When it comes to digital assets, adding SEO headers such as noindex or hreflang can be more complex than for standard content pages. Unlike content pages, assets often serve a supporting role and may not need to be indexed by search engines. However, when they do, precise handling is required to ensure proper indexing and language targeting.

SEO Configurations for Content Pages:

For content pages, there are two primary methods to enable SEO configurations:

1. HTML Meta Tags:

SEO settings like noindex and hreflang can be added within the HTML metadata of content pages. This involves including these meta tags directly into the page’s HTML structure, either manually or using content authoring tools that automate their insertion.

2. HTTP Headers:

SEO directives such as noindex and hreflang can also be set at the server level using HTTP headers. This method provides an alternative to HTML meta tags for controlling SEO settings, allowing for centralized management of SEO configurations.

SEO Configurations for Assets:

For assets, the only viable method to implement SEO configurations is through HTTP headers, as assets do not have HTML structures where meta tags can be embedded:

1. HTTP Headers for Assets:

HTTP headers such as X-Robots-Tag for noindex and Link for hreflang can be used to manage SEO settings for digital assets like images, PDFs, and videos. These headers must be configured at the server or dispatcher level, ensuring that the appropriate SEO directives are applied to assets.

Example Syntax for Assets:

noindex:

The noindex directive tells search engines not to index a particular asset.
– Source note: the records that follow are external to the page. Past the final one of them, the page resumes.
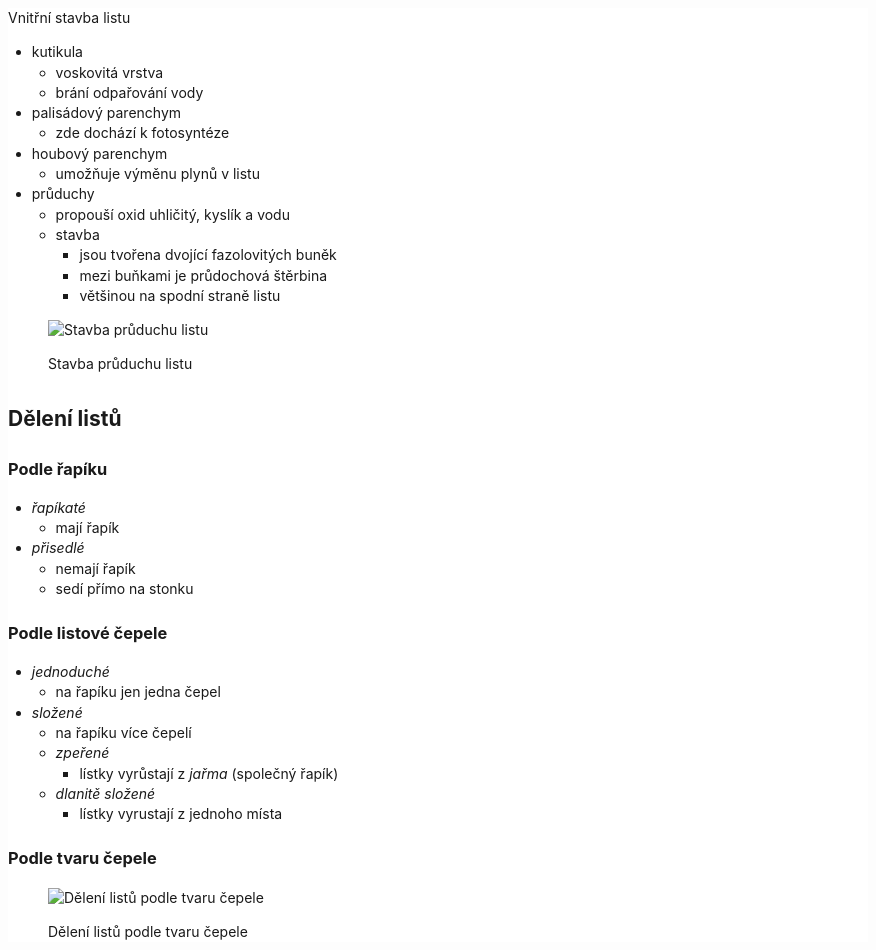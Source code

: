 Vnitřní stavba listu
    </figcaption>
</figure>

- kutikula
    - voskovitá vrstva
    - brání odpařování vody
- palisádový parenchym
    - zde dochází k fotosyntéze
- houbový parenchym
    - umožňuje výměnu plynů v listu
- průduchy
    - propouší oxid uhličitý, kyslík a vodu
    - stavba
        - jsou tvořena dvojící fazolovitých buněk
        - mezi buňkami je průdochová štěrbina
        - většinou na spodní straně listu

<figure class="note-fig">
    <img src="https://firebasestorage.googleapis.com/v0/b/firescript-577a2.appspot.com/o/imgs%2Fapp%2FPetrGersl%2FvDcEMK19XQ.png?alt=media&token=cccc2dce-80f2-40be-a691-5d40ccc04b01" alt="Stavba průduchu listu">
    <figcaption>

Stavba průduchu listu
    </figcaption>
</figure>

## Dělení listů
### Podle řapíku
- _řapíkaté_
    - mají řapík
- _přisedlé_
    - nemají řapík
    - sedí přímo na stonku
### Podle listové čepele
- _jednoduché_
    - na řapíku jen jedna čepel
- _složené_
    - na řapíku více čepelí
    - _zpeřené_
        - lístky vyrůstají z _jařma_ (společný řapík)
    - _dlanitě složené_
        - lístky vyrustají z jednoho místa
### Podle tvaru čepele

<figure class="note-fig-w">
    <img src="https://firebasestorage.googleapis.com/v0/b/firescript-577a2.appspot.com/o/imgs%2Fapp%2FPetrGersl%2FcvsNxcIlEY.png?alt=media&token=3537ba40-f473-4521-b1cf-27db90d6ed85" alt="Dělení listů podle tvaru čepele">
    <figcaption>

Dělení listů podle tvaru čepele
    </figcaption>
</figure>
This can be crucial for preventing duplicate content issues or for keeping non-essential assets out of search engine results.

X-Robots-Tag: noindex

Selective Application: Apply noindex to assets that do not provide direct value in search results, such as decorative images, icons, or internal documentation files.

hreflang:

The hreflang attribute is essential for assets that have multiple language versions. It helps search engines understand which version of an asset to serve based on the user's language preference.
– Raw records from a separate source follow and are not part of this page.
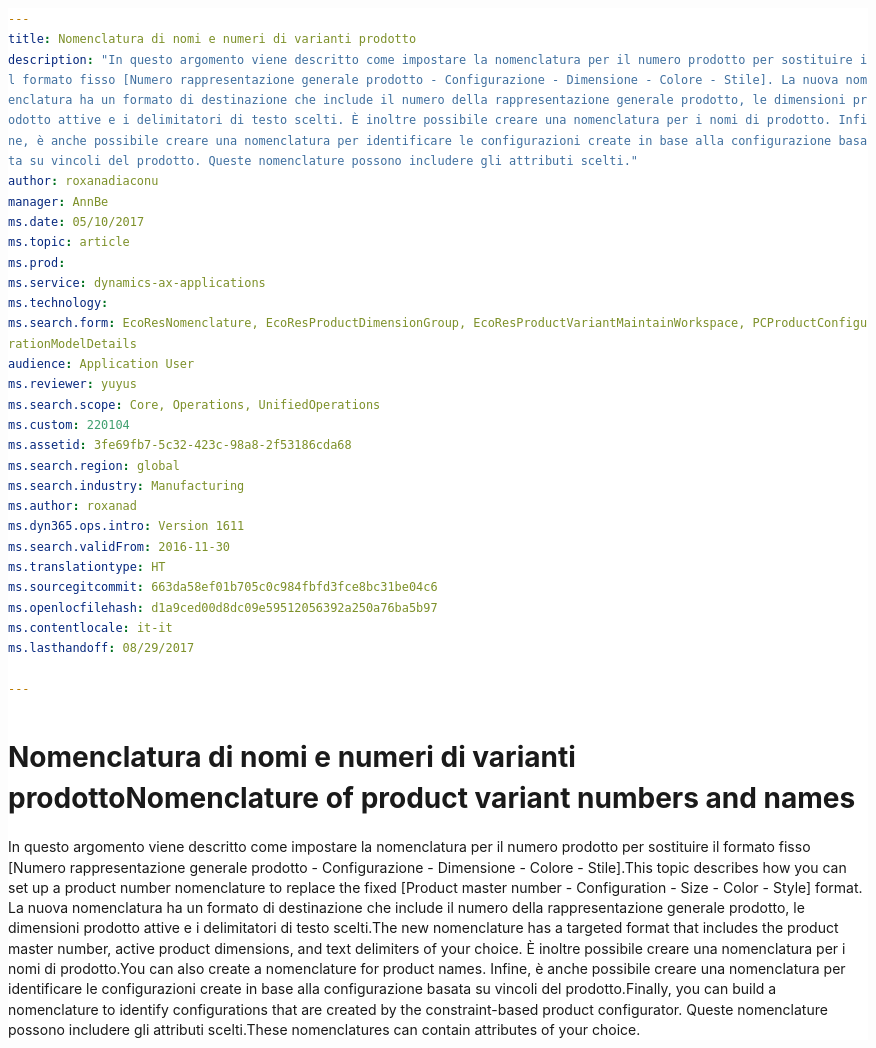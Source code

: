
 ```yaml
---
title: Nomenclatura di nomi e numeri di varianti prodotto
description: "In questo argomento viene descritto come impostare la nomenclatura per il numero prodotto per sostituire il formato fisso [Numero rappresentazione generale prodotto - Configurazione - Dimensione - Colore - Stile]. La nuova nomenclatura ha un formato di destinazione che include il numero della rappresentazione generale prodotto, le dimensioni prodotto attive e i delimitatori di testo scelti. È inoltre possibile creare una nomenclatura per i nomi di prodotto. Infine, è anche possibile creare una nomenclatura per identificare le configurazioni create in base alla configurazione basata su vincoli del prodotto. Queste nomenclature possono includere gli attributi scelti."
author: roxanadiaconu
manager: AnnBe
ms.date: 05/10/2017
ms.topic: article
ms.prod: 
ms.service: dynamics-ax-applications
ms.technology: 
ms.search.form: EcoResNomenclature, EcoResProductDimensionGroup, EcoResProductVariantMaintainWorkspace, PCProductConfigurationModelDetails
audience: Application User
ms.reviewer: yuyus
ms.search.scope: Core, Operations, UnifiedOperations
ms.custom: 220104
ms.assetid: 3fe69fb7-5c32-423c-98a8-2f53186cda68
ms.search.region: global
ms.search.industry: Manufacturing
ms.author: roxanad
ms.dyn365.ops.intro: Version 1611
ms.search.validFrom: 2016-11-30
ms.translationtype: HT
ms.sourcegitcommit: 663da58ef01b705c0c984fbfd3fce8bc31be04c6
ms.openlocfilehash: d1a9ced00d8dc09e59512056392a250a76ba5b97
ms.contentlocale: it-it
ms.lasthandoff: 08/29/2017

---
```


# <a name="nomenclature-of-product-variant-numbers-and-names"></a><span data-ttu-id="99005-107">Nomenclatura di nomi e numeri di varianti prodotto</span><span class="sxs-lookup"><span data-stu-id="99005-107">Nomenclature of product variant numbers and names</span></span>

<span data-ttu-id="99005-108">In questo argomento viene descritto come impostare la nomenclatura per il numero prodotto per sostituire il formato fisso [Numero rappresentazione generale prodotto - Configurazione - Dimensione - Colore - Stile].</span><span class="sxs-lookup"><span data-stu-id="99005-108">This topic describes how you can set up a product number nomenclature to replace the fixed [Product master number - Configuration - Size - Color - Style] format.</span></span> <span data-ttu-id="99005-109">La nuova nomenclatura ha un formato di destinazione che include il numero della rappresentazione generale prodotto, le dimensioni prodotto attive e i delimitatori di testo scelti.</span><span class="sxs-lookup"><span data-stu-id="99005-109">The new nomenclature has a targeted format that includes the product master number, active product dimensions, and text delimiters of your choice.</span></span> <span data-ttu-id="99005-110">È inoltre possibile creare una nomenclatura per i nomi di prodotto.</span><span class="sxs-lookup"><span data-stu-id="99005-110">You can also create a nomenclature for product names.</span></span> <span data-ttu-id="99005-111">Infine, è anche possibile creare una nomenclatura per identificare le configurazioni create in base alla configurazione basata su vincoli del prodotto.</span><span class="sxs-lookup"><span data-stu-id="99005-111">Finally, you can build a nomenclature to identify configurations that are created by the constraint-based product configurator.</span></span> <span data-ttu-id="99005-112">Queste nomenclature possono includere gli attributi scelti.</span><span class="sxs-lookup"><span data-stu-id="99005-112">These nomenclatures can contain attributes of your choice.</span></span>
Link: <https://example.com/assets/test-en.pdf>; rel="alternate"; hreflang="en", <https://example.com/assets/test-es.pdf>; rel="alternate"; hreflang="es"

Consistent Implementation: Ensure that hreflang tags are consistently applied across all versions of an asset.

Implementing SEO Headers for Assets in AEM:

Implementing these headers in AEM involves a combination of configuration and customization:

Dispatcher/CDN Configuration:

The Dispatcher/CDN configuration can be used to enable SEO headers based on specific patterns or directories. This configuration is usually done at the web server level (e.g., Apache) and is effective for broad, pattern-based rules.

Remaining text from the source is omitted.